The Biggest Prize in Software

Snowflake’s Ecosystem Opportunity

Apr 14, 2022

Some Background

As cloud penetration has increased over the past ten years, we’ve seen a change in the dynamic between successful software public software companies and emerging startups. Rather than replacing companies born a generation earlier with cloud-native solutions, new startups are building on top of the foundations they’ve created.

With that in mind, I’m starting this series to explore the dynamic between leading public software companies and the early-stage startups they are enabling. Each post will focus on one company and drill down on how it changed its market, what others can learn from its success, and most importantly, how younger companies are building in its wake.1 Snowflake’s recent acquisition of Streamlit (where GGV was an early investor) has shed light on the growing ecosystem around the data warehouse giant, making it an interesting time to look back at the company’s past and think about what opportunities it has created.

Snowflake’s Rise

Snowflake’s origin story exemplifies a theme that has powered SaaS over the last decade – moving to the cloud radically alters markets. The data warehouse was not a new idea when Snowflake (and its big cloud counterparts, Redshift and BigQuery) hit the market, but its cost model and operational overhead made it inaccessible or impractical to a large swath of customers. Standing up an on-prem database has huge upfront costs, and bundling storage and compute meant that as analytics scaled within a company, costs continued to skyrocket. That’s before customers even considered the ongoing headcount burden of supporting a large on-prem system.

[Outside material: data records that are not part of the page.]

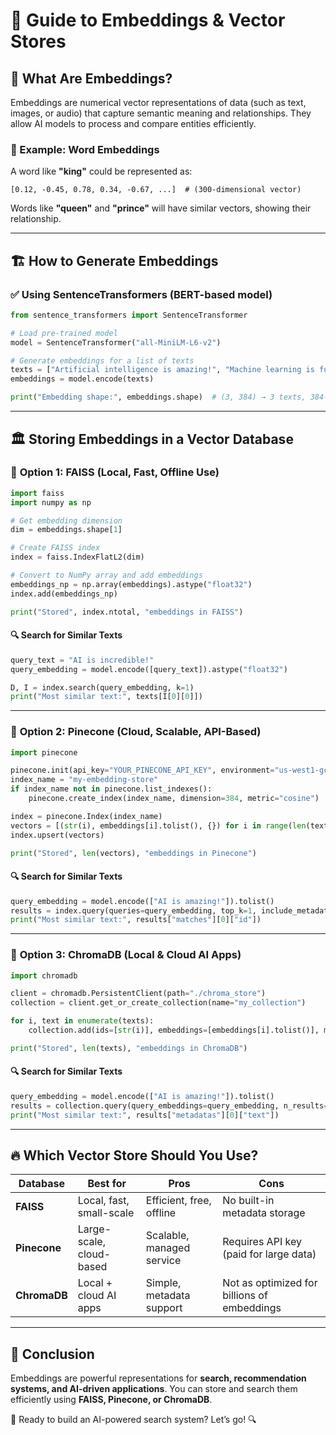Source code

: # 🚀 Guide to Embeddings & Vector Stores

## 📌 What Are Embeddings?
Embeddings are numerical vector representations of data (such as text, images, or audio) that capture semantic meaning and relationships. They allow AI models to process and compare entities efficiently.

### 🔹 Example: Word Embeddings
A word like **"king"** could be represented as:
```
[0.12, -0.45, 0.78, 0.34, -0.67, ...]  # (300-dimensional vector)
```
Words like **"queen"** and **"prince"** will have similar vectors, showing their relationship.

---

## 🏗 How to Generate Embeddings
### ✅ Using SentenceTransformers (BERT-based model)
```python
from sentence_transformers import SentenceTransformer

# Load pre-trained model
model = SentenceTransformer("all-MiniLM-L6-v2")

# Generate embeddings for a list of texts
texts = ["Artificial intelligence is amazing!", "Machine learning is fun!", "Deep learning is powerful."]
embeddings = model.encode(texts)

print("Embedding shape:", embeddings.shape)  # (3, 384) → 3 texts, 384-dimensional vectors
```

---

## 🏛 Storing Embeddings in a Vector Database

### 🔹 **Option 1: FAISS (Local, Fast, Offline Use)**
```python
import faiss
import numpy as np

# Get embedding dimension
dim = embeddings.shape[1]  

# Create FAISS index
index = faiss.IndexFlatL2(dim)

# Convert to NumPy array and add embeddings
embeddings_np = np.array(embeddings).astype("float32")
index.add(embeddings_np)

print("Stored", index.ntotal, "embeddings in FAISS")
```
#### 🔍 Search for Similar Texts
```python
query_text = "AI is incredible!"
query_embedding = model.encode([query_text]).astype("float32")

D, I = index.search(query_embedding, k=1)
print("Most similar text:", texts[I[0][0]])
```

---

### 🔹 **Option 2: Pinecone (Cloud, Scalable, API-Based)**
```python
import pinecone

pinecone.init(api_key="YOUR_PINECONE_API_KEY", environment="us-west1-gcp")
index_name = "my-embedding-store"
if index_name not in pinecone.list_indexes():
    pinecone.create_index(index_name, dimension=384, metric="cosine")

index = pinecone.Index(index_name)
vectors = [(str(i), embeddings[i].tolist(), {}) for i in range(len(texts))]
index.upsert(vectors)

print("Stored", len(vectors), "embeddings in Pinecone")
```
#### 🔍 Search for Similar Texts
```python
query_embedding = model.encode(["AI is amazing!"]).tolist()
results = index.query(queries=query_embedding, top_k=1, include_metadata=True)
print("Most similar text:", results["matches"][0]["id"])
```

---

### 🔹 **Option 3: ChromaDB (Local & Cloud AI Apps)**
```python
import chromadb

client = chromadb.PersistentClient(path="./chroma_store")
collection = client.get_or_create_collection(name="my_collection")

for i, text in enumerate(texts):
    collection.add(ids=[str(i)], embeddings=[embeddings[i].tolist()], metadatas=[{"text": text}])

print("Stored", len(texts), "embeddings in ChromaDB")
```
#### 🔍 Search for Similar Texts
```python
query_embedding = model.encode(["AI is amazing!"]).tolist()
results = collection.query(query_embeddings=query_embedding, n_results=1)
print("Most similar text:", results["metadatas"][0]["text"])
```

---

## 🔥 Which Vector Store Should You Use?
| **Database**   | **Best for**                             | **Pros**                          | **Cons**                          |
|---------------|---------------------------------|---------------------------------|--------------------------------|
| **FAISS**     | Local, fast, small-scale       | Efficient, free, offline       | No built-in metadata storage  |
| **Pinecone**  | Large-scale, cloud-based      | Scalable, managed service      | Requires API key (paid for large data) |
| **ChromaDB**  | Local + cloud AI apps         | Simple, metadata support       | Not as optimized for billions of embeddings |

---

## 🎯 Conclusion
Embeddings are powerful representations for **search, recommendation systems, and AI-driven applications**. You can store and search them efficiently using **FAISS, Pinecone, or ChromaDB**.

🚀 Ready to build an AI-powered search system? Let’s go! 🔍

In that context, Snowflake was able to achieve unprecedented growth by aligning a burning market need with an innovative cost model, powered by differentiated technology. In addition to bringing a level of speed and usability that incumbents couldn’t match, Snowflake was able to separate the storage and compute layers of the warehouse, and with underlying hardware getting cheaper at both layers, dramatically lower the cost to store vast quantities of data in the cloud while also removing the operational burden of maintenance. This could not have come at a better time. By the early to mid-2010s, “big data” had become a top priority for businesses of all kinds2, and Snowflake’s usage-based pricing made adopting a warehouse a no-brainer, low-risk decision. More importantly, beyond initial adoption, cheap storage and pay-as-you-go compute allowed customers to move from a default of storing only the data they absolutely need to a default of storing almost everything. Just look at Snowflake’s NDR, which last quarter was a ridiculous 178% at >$1B ARR scale.

The Snowflake story represents an amped up version of the traditional on-prem to SaaS market transition that fueled the rise of companies like ServiceNow and Workday. The team leveraged the granularity, ephemerality, and zero upfront cost features of a robust cloud ecosystem to not just move customers from perpetual to subscription to consumption, but to alter the pricing model of the warehouse in a way that impacts how companies think about storing and utilizing data. The results have been staggering.

Annual Revenue Pre and Post IPO for Top Infrastructure Companies:

Snowflake Today

The critical component of the Snowflake story that I see powering the next generation of data startups is the mindset shift it enabled in customers; with cloud economics, enterprises can default to throwing any data that may be relevant in the future into a warehouse (or many cases, a data lake, but that’s a separate discussion). The removal of this bottleneck should, at least in theory, change everything. Companies can now query their data with ease – they should finally be able to realize all those benefits of becoming “data driven” they’ve been promised! However as with any system, when one bottleneck is removed, another emerges, and while companies can now store and analyze data at massive scale, actually deriving value from that data remains a challenge. That’s another way of saying that many companies have adopted a data warehouse, but don’t yet have the tools to utilize it to its full potential.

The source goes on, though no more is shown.